Dokan does use bytesRead
to inform the system how much was actually read. It does not expect that the buffer is always fill.
That said, the calling application must handle the bytesRead
it will receive and reissue a read to get the next data.
The scenario I worked with is dumpbin
from C++ build tools, and it failed with my FS until I did fill the buffer (but didn't fail on a raw file).
There might be a bug in .NET wrapper. In the decompilation it looked like
it copies the whole buffer regardless of bytesRead
for some reason, which
is suspect. Perhaps some programs rely on only bytesRead
to be overwritten. E.g. if they read into a circular buffer.
I assume that you have seen this line: https://github.com/dokan-dev/dokan-dotnet/blob/master/DokanNet%2FDokanOperationProxy.cs#L411
And yes, it looks like it copies the whole buffer. But the value of rawReadLegth
is reported back to the OS because it is a ref
parameter, so this should never cause any issues. Have you checked and made absolutely sure that you return the correct read length in the bytesRead
output parameter?
Reasonably sure. This is the end of the method before the fix
bytesRead = stream.Read(buffer, 0, buffer.Length);
return DokanResult.Success;
Okay. I think it would be interesting in your case to just try and change the Marshal.Copy
code in the library to use the reported length instead of initial length and see if that makes any change in this case.
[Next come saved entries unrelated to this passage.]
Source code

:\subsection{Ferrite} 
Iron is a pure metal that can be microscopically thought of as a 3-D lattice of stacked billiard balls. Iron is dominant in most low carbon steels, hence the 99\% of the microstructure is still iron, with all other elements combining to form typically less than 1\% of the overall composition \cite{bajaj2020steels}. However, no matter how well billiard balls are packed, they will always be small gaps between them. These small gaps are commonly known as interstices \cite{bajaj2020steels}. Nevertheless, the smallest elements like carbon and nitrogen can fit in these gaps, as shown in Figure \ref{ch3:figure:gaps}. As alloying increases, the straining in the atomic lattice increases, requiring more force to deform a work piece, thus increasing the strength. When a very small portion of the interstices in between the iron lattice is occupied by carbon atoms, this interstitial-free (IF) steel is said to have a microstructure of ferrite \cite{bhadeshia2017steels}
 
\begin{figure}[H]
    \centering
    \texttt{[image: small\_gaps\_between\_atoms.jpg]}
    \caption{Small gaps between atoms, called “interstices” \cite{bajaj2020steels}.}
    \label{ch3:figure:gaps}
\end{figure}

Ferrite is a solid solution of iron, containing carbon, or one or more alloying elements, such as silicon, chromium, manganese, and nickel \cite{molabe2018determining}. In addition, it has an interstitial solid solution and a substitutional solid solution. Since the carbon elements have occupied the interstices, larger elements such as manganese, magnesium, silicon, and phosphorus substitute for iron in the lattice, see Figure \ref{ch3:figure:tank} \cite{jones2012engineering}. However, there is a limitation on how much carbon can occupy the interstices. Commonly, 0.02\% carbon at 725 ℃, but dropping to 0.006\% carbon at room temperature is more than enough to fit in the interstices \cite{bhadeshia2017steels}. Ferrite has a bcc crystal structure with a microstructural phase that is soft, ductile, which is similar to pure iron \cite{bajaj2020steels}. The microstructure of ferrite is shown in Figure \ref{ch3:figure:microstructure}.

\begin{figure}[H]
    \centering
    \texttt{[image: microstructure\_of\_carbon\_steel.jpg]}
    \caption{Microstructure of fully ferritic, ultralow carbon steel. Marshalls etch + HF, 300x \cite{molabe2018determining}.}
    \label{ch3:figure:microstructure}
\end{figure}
So I tried the suggested change, and dumpbin
is still misbehaving when I read less than requested. Could still be bug elsewhere in dokan, but maybe it is a bug in dumpbin
, where they unreasonably expect to read the exact amount requested.
This is what I put into DokanOperationProxy
:
if (rawReadLength < 0)
throw new ArgumentOutOfRangeException("bytesRead", rawReadLength, "bytesRead must be greater than or equal to zero.");
if (rawReadLength > rawBufferLength)
throw new ArgumentOutOfRangeException("bytesRead", rawReadLength, "bytesRead must be less than or equal to the length of the buffer.");
Marshal.Copy(buffer, 0, rawBuffer, rawReadLength);
This is what I put into Mirror.ReadFile
(+ further down replaced all buffer.Length
with read
):
int read = Math.Min(buffer.Length, 128);
I copied apphost.exe to the mirrored folder and tried to dumpbin /dependents mirror\apphost.exe
which gave
LINK : warning LNK4094: 'apphost.exe' is an MS-DOS executable; use EXEHDR to dump it
When I replace with read = buffer.Length
it works correctly.
The sad part is that if Microsoft tool is misbehaving like that, how many other apps silently rely on a similar behavior? I guess I will have to ensure full reads now in all file system implementations for compatibility purposes. 😭
Thanks for testing! Based on your results, it seems like something we probably need to address somehow. I'll take a closer look at this next week when I am back in office.
BTW, if you are considering forcing the compatibility thing at Dokan level, I think simply repeating reads until buffer is filled is going to break potential scenarios where FS is backed by something like sockets.
I have confirmed that bytesRead
behave as expected. The caller will receive the value set by the FS implementation.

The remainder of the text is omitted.